Shannon Stewart: In Every Town

An All-ages Music Manualfesto

Review by Frances Phillips

Written and compiled by Shannon Stewart. 2010, All-ages Movement Project, Seattle, WA

The back cover of In Every Town: An All-ages Music Manualfesto announces, “IT'S IN YOUR HANDS.” The book is a call to action to put on and support all-ages music shows and to give musicians the tools to develop and release their own music.

In Every Town and the related website (allages.net) are tools for like-minded, do-it-yourself music programs to create a network and share knowledge with one another. The very writing of the book built relationships among a cluster of such organizations in that leaders of the groups highlighted in the book visited and wrote profiles of each other. In the culminating chapter, participating organizations came together in a forum where they posited the notion of being a “field,” quickly acknowledging that deciding together how things ought to be done is antithetical to the notion of DIY. According to Stewart, “A lot of folks want to avoid creating another homogenizing chain enterprise and would argue that it's fundamental for people to figure it out on their own.”

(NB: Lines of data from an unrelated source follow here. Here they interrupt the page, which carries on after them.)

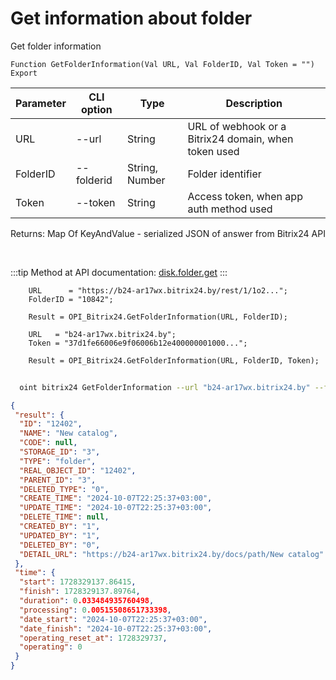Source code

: ﻿---
sidebar_position: 1
---

# Get information about folder
 Get folder information



`Function GetFolderInformation(Val URL, Val FolderID, Val Token = "") Export`

  | Parameter | CLI option | Type | Description |
  |-|-|-|-|
  | URL | --url | String | URL of webhook or a Bitrix24 domain, when token used |
  | FolderID | --folderid | String, Number | Folder identifier |
  | Token | --token | String | Access token, when app auth method used |

  
  Returns:  Map Of KeyAndValue - serialized JSON of answer from Bitrix24 API

<br/>

:::tip
Method at API documentation: [disk.folder.get](https://dev.1c-bitrix.ru/rest_help/disk/folder/disk_folder_get.php)
:::
<br/>


```bsl title="Code example"
    URL      = "https://b24-ar17wx.bitrix24.by/rest/1/1o2...";
    FolderID = "10842";

    Result = OPI_Bitrix24.GetFolderInformation(URL, FolderID);

    URL   = "b24-ar17wx.bitrix24.by";
    Token = "37d1fe66006e9f06006b12e400000001000...";

    Result = OPI_Bitrix24.GetFolderInformation(URL, FolderID, Token);
```



```sh title="CLI command example"
    
  oint bitrix24 GetFolderInformation --url "b24-ar17wx.bitrix24.by" --folderid "5016" --token "fe3fa966006e9f06006b12e400000001000..."

```

```json title="Result"
{
 "result": {
  "ID": "12402",
  "NAME": "New catalog",
  "CODE": null,
  "STORAGE_ID": "3",
  "TYPE": "folder",
  "REAL_OBJECT_ID": "12402",
  "PARENT_ID": "3",
  "DELETED_TYPE": "0",
  "CREATE_TIME": "2024-10-07T22:25:37+03:00",
  "UPDATE_TIME": "2024-10-07T22:25:37+03:00",
  "DELETE_TIME": null,
  "CREATED_BY": "1",
  "UPDATED_BY": "1",
  "DELETED_BY": "0",
  "DETAIL_URL": "https://b24-ar17wx.bitrix24.by/docs/path/New catalog"
 },
 "time": {
  "start": 1728329137.86415,
  "finish": 1728329137.89764,
  "duration": 0.033484935760498,
  "processing": 0.00515508651733398,
  "date_start": "2024-10-07T22:25:37+03:00",
  "date_finish": "2024-10-07T22:25:37+03:00",
  "operating_reset_at": 1728329737,
  "operating": 0
 }
}
```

If the book has a central narrative, it's the story of the Vera Project in Seattle, founded in 2001 and inspired by the Vera club in Groningen, the Netherlands. The Vera club is more than a hundred years old, funded by the Dutch government, and a center of the international pop underground. Seattle's Vera Project was created after two of its cofounders stumbled across the Vera club and in response to a legal battle back home. In 1985, Seattle adopted the Teen Dance Ordinance (TDO), which “made it virtually impossible (and illegal) for anyone between the ages of 15 and 20 to gather to listen to music or dance.” To produce an all-ages concert, one had to hire three off-duty police officers and purchase a $1 million liability insurance policy. At a time when Seattle's music scene was in the national spotlight, “underage” audiences were essentially shut out of clubs and concerts. Eventually the TDO was repealed, but the desire to create more music spaces that are open to young people drove the Vera Project and shapes the rallying cry behind In Every Town.

Over the years, the Vera Project's founders gained credibility with city government that turned to seed funding and, eventually, to a $1 million state-of-the-art venue. Today, with its building, its nonprofit status, and its government funding, the Vera Project, along with AS220, which has three buildings in downtown Providence, Rhode Island, rests at one end of the spectrum of the profiled agencies. Some others are illegal and ephemeral, some are branches of other nonprofits, some are collectives, and some are for-profit businesses. All have music in common. Some also offer tutoring, visual arts, recording studios, and theater programs.

Each of these organizations has a distinct creation story—often a story based in fear—whether it is Batey Urbano, which grew out of a need to address gang violence and the drug trade in a Puerto Rican neighborhood in Chicago, or the Elementz in Cincinnati, Ohio, which grew out of work of a citizens' group that was monitoring interactions between police and citizens following race riots in 2001; or The Spot in Denver, founded after the summer of 1993 was named the Summer of Fear owing to seventy-four homicides—thirty-six of them teenagers. If there's instruction to be gleaned from these many examples of how to begin, it's the importance of responding to community needs and listening to the ideas of young people.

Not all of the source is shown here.